Bella was sitting at the table by now, fanning herself. Lily was standing at the counter by the sink, her back to them both, slicing and salting a tomato. Nathan lifted Lily’s hair and kissed the moist nape of her neck.

“It’s hot,” he said, pulling off his tie and jacket.

The apartment was—by coincidence and unfortunate turns of luck—the same one Nathan had lived in as a child. There had been others in between, some slightly better, some slightly worse, but now this one again, this cold-water, one-bedroom walk-up on Clark Street with its dark kitchen opening onto the back fire escape, and the airless bedroom, now occupied by Nathan and Lily, where Bella’s hope for her own husband and marriage had died.

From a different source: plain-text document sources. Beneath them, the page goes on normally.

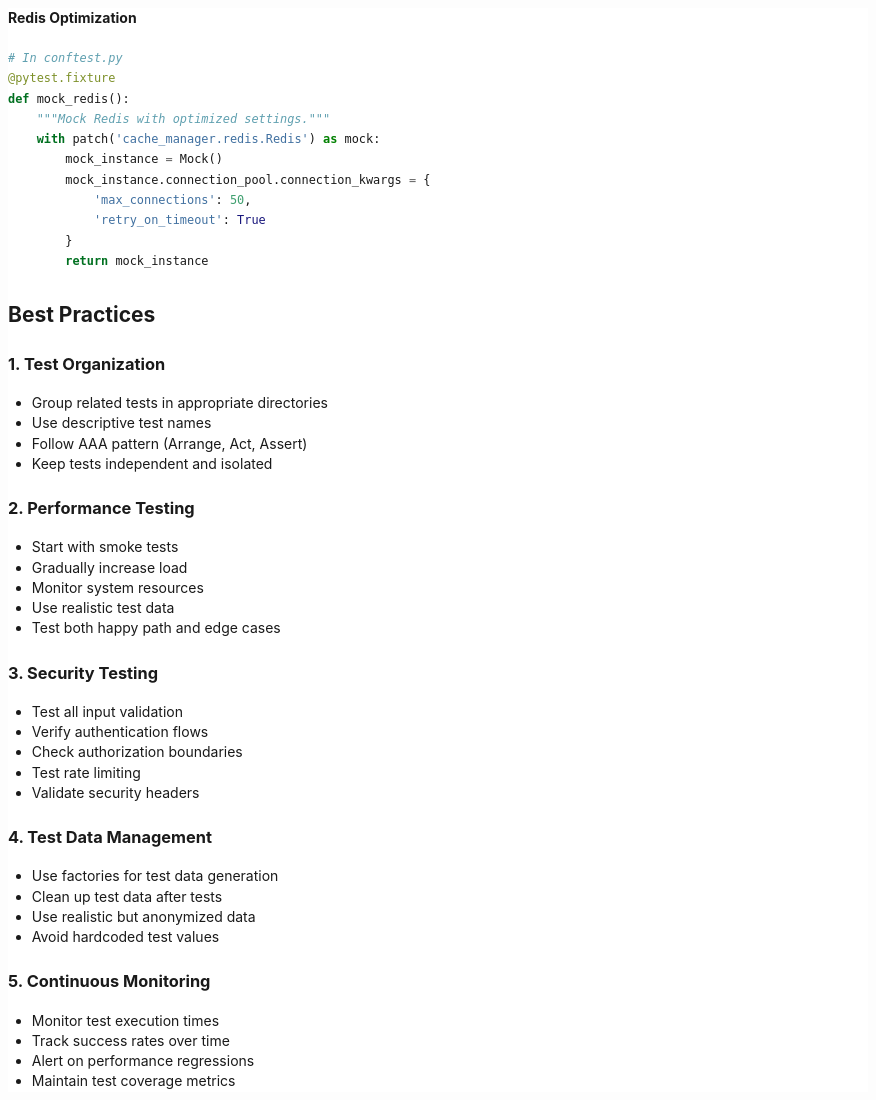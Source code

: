 #### Redis Optimization

```python
# In conftest.py
@pytest.fixture
def mock_redis():
    """Mock Redis with optimized settings."""
    with patch('cache_manager.redis.Redis') as mock:
        mock_instance = Mock()
        mock_instance.connection_pool.connection_kwargs = {
            'max_connections': 50,
            'retry_on_timeout': True
        }
        return mock_instance
```

## Best Practices

### 1. Test Organization

- Group related tests in appropriate directories
- Use descriptive test names
- Follow AAA pattern (Arrange, Act, Assert)
- Keep tests independent and isolated

### 2. Performance Testing

- Start with smoke tests
- Gradually increase load
- Monitor system resources
- Use realistic test data
- Test both happy path and edge cases

### 3. Security Testing

- Test all input validation
- Verify authentication flows
- Check authorization boundaries
- Test rate limiting
- Validate security headers

### 4. Test Data Management

- Use factories for test data generation
- Clean up test data after tests
- Use realistic but anonymized data
- Avoid hardcoded test values

### 5. Continuous Monitoring

- Monitor test execution times
- Track success rates over time
- Alert on performance regressions
- Maintain test coverage metrics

Nathan remembered a night—how long ago was it? He couldn’t have been more than five. Sol was about three, Nina no more than nine or ten months. It was a winter night. Joseph came home from work with a valentine for Bella, a card with a man dressed in the fashion of the times and peering hopefully at the reader:

I’m looking for a Valentine
But none of those Jazz gluttons
I want a handy little miss
Who can sew on a few buttons
.

At the bottom were two buttons sewn right into the card, two little disks of red plastic that Joseph himself may well have sorted. Bella looked at the card, then tore it into pieces and walked out of the room.

Sol and Nina were already at the table—it was supper-time—Nina in her high chair, banging the tray with her spoon. Sol slipped out of his chair and ran out of the room after his mother. Nathan stayed with his father, retrieved the pieces of the card that his mother had torn to shreds and brought it back to the table. A red and white checked oilcloth covered the table, the red slightly darker than that of the two buttons that had been sewn into the shredded card.

He worked quietly, aware of but not distracted by the cold draft at his back where the heat of the stove didn’t reach, his father’s silence across the table, the rising racket of Nina’s beating spoon and increasingly impatient vocals. His father rose from the table to get one of the potatoes that was cooling on the counter. He broke it in the palm of his hand, put it on Nina’s tray and then sat back down. The card came back together, but it was painstaking work, the letters and words not providing any clues about which pieces went where, because Nathan could not yet read.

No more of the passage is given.